The agreement was signed during President of The People’s Republic of China, Mr Xi Jinping’s visit to the UK in the presence of President Xi and UK Prime Minister David Cameron.  It is expected to add several billion dollars in future trade to BP’s already significant business with China.

 

“CNPC and BP have enjoyed a longstanding, cooperative relationship involving projects both in and outside of China,” said Wang Yilin, CNPC Chairman. “This framework agreement on strategic cooperation will further facilitate our two companies’ joint efforts in exploring opportunities on a global scale, be conducive to enhancing cooperation, and take our strategic partnership to a new height.”

 

In addition to these agreements to explore opportunities within China, BP and CNPC have agreed to explore oil and LNG trading opportunities globally, work together on carbon emissions trading, and share knowledge around technology and management practices. 

 

“BP has been committed to doing business in China for more than 40 years and we’re pleased to expand a partnership that supports continued growth of the Chinese energy sector,” said Edward Yang, BP China President. “We expect China’s energy production to rise 47 percent and its consumption to grow 60 percent by 2035, making it the world’s largest energy importer.
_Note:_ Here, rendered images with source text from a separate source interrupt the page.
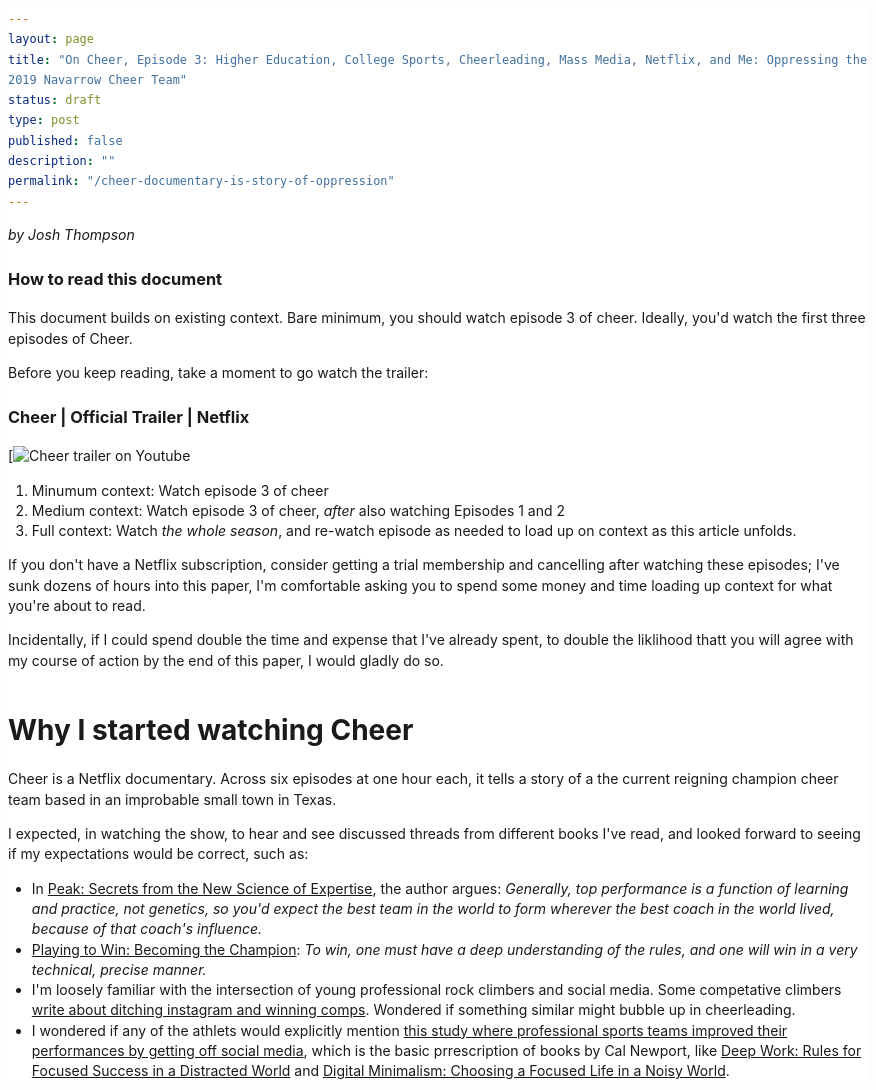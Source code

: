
```yaml
---
layout: page
title: "On Cheer, Episode 3: Higher Education, College Sports, Cheerleading, Mass Media, Netflix, and Me: Oppressing the 2019 Navarrow Cheer Team"
status: draft
type: post
published: false
description: ""
permalink: "/cheer-documentary-is-story-of-oppression"
---
```


_by Josh Thompson_

### How to read this document

This document builds on existing context. Bare minimum, you should watch episode 3 of cheer. Ideally, you'd watch the first three episodes of Cheer.

Before you keep reading, take a moment to go watch the trailer:

### Cheer | Official Trailer | Netflix 

[![Cheer trailer on Youtube](https://p64.f2.n0.cdn.getcloudapp.com/items/yAuYX91z/Image%202020-06-03%20at%209.17.21%20AM.png?v=cf150abe2dfc6eab021997a2c47e3d81)

1. Minumum context: Watch episode 3 of cheer
2. Medium context: Watch episode 3 of cheer, _after_ also watching Episodes 1 and 2
3. Full context: Watch _the whole season_, and re-watch episode as needed to load up on context as this article unfolds.

If you don't have a Netflix subscription, consider getting a trial membership and cancelling after watching these episodes; I've sunk dozens of hours into this paper, I'm comfortable asking you to spend some money and time loading up context for what you're about to read. 

Incidentally, if I could spend double the time and expense that I've already spent, to double the liklihood thatt you will agree with my course of action by the end of this paper, I would gladly do so. 

# Why I started watching Cheer

Cheer is a Netflix documentary. Across six episodes at one hour each, it tells a story of a the current reigning champion cheer team based in an improbable small town in Texas. 

I expected, in watching the show, to hear and see discussed threads from different books I've read, and looked forward to seeing if my expectations would be correct, such as:

- In [Peak: Secrets from the New Science of Expertise](https://www.goodreads.com/book/show/26312997-peak), the author argues: _Generally, top performance is a function of learning and practice, not genetics, so you'd expect the best team in the world to form wherever the best coach in the world lived, because of that coach's influence._
- [Playing to Win: Becoming the Champion](https://www.goodreads.com/book/show/18171.Playing_to_Win): _To win, one must have a deep understanding of the rules, and one will win in a very technical, precise manner._
- I'm loosely familiar with the intersection of young professional rock climbers and social media. Some competative climbers [write about ditching instagram and winning comps](https://crushclimbing.com/why-ditching-instagram-earned-me-the-podium/). Wondered if something similar might bubble up in cheerleading. 
- I wondered if any of the athlets would explicitly mention [this study where professional sports teams improved their performances by getting off social media](https://www.calnewport.com/blog/2019/04/11/digital-minimalism-and-sports/), which is the basic prrescription of books by Cal Newport, like [Deep Work: Rules for Focused Success in a Distracted World](https://www.goodreads.com/book/show/25744928-deep-work) and [Digital Minimalism: Choosing a Focused Life in a Noisy World](https://www.goodreads.com/book/show/40672036-digital-minimalism).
Through this agreement and others, BP is committed to being one of China’s preferred energy partners now and in the future.”

 

Further information

 

Contacts

 

BP press office, London: +44 (0)20 7496 4076, bppress@bp.com

BP press office, China: +86 (0)10 6589 3878, bpchinapress@bp.com

Notes to editors

 

  • BP has been operating in China since the early 1970s. With an accumulated investment of current operations around US$ 4.5 billion by the end of March 2015, BP is one of the leading foreign investors in the Chinese oil and gas sector. BP’s business activities in China include petrochemicals manufacturing and marketing, aviation fuel supply, oil product and lubricant retailing, LNG terminal and pipelines and chemical technology licensing. Building on its business successes in China, BP has also expanded partnership relations with the national energy companies beyond the country’s borders. Further information about BP China is available on www.bp.com.cn.
  • The Rumaila field in Iraq is one of the world’s largest oilfields and currently produces 1.3 million barrels of oil a day. In June of 2009, BP and CNPC were the sole winners in Iraq’s first post-war licensing round.
  • BP also announced today an agreement with China Huadian Corporation under which BP will sell Huadian up to 1 million tonnes of liquefied natural gas (LNG) per year worth up to $10 billion over the next 20 years.

Cautionary statement

 

This press release contains certain forward-looking statements concerning BP's expectations regarding the expansion of its partnership with China National Petroleum Corporation (CNPC), including expectations regarding the estimated level of future trade with China and future exploration, trading opportunities and cooperation between BP and CNPC; expectations regarding China’s future energy production and consumption; plans and expectations regarding future sales of LNG. Actual results may differ from those expressed in such statements, depending on a variety of factors including changes in public expectations and other changes to business conditions; the timing, quantum and nature of divestments; the receipt of relevant third-party and/or regulatory approvals; future levels of industry product supply; demand and pricing; OPEC quota restrictions; PSA effects; operational problems; regulatory or legal actions; economic and financial conditions generally or in various countries and regions; political stability and economic growth in relevant areas of the world; changes in laws and governmental regulations; exchange rate fluctuations; development and use of new technology; the success or otherwise of partnering; the actions of competitors, trading partners and others; natural disasters and adverse weather conditions; changes in public expectations and other changes to business conditions; wars and acts of terrorism, cyber-attacks or sabotage; and other factors discussed under “Principal risks and uncertainties” in our Stock Exchange Announcement for the period ended 30 June 2015 and under "Risk factors" in our Annual Report and Form 20-F 2014.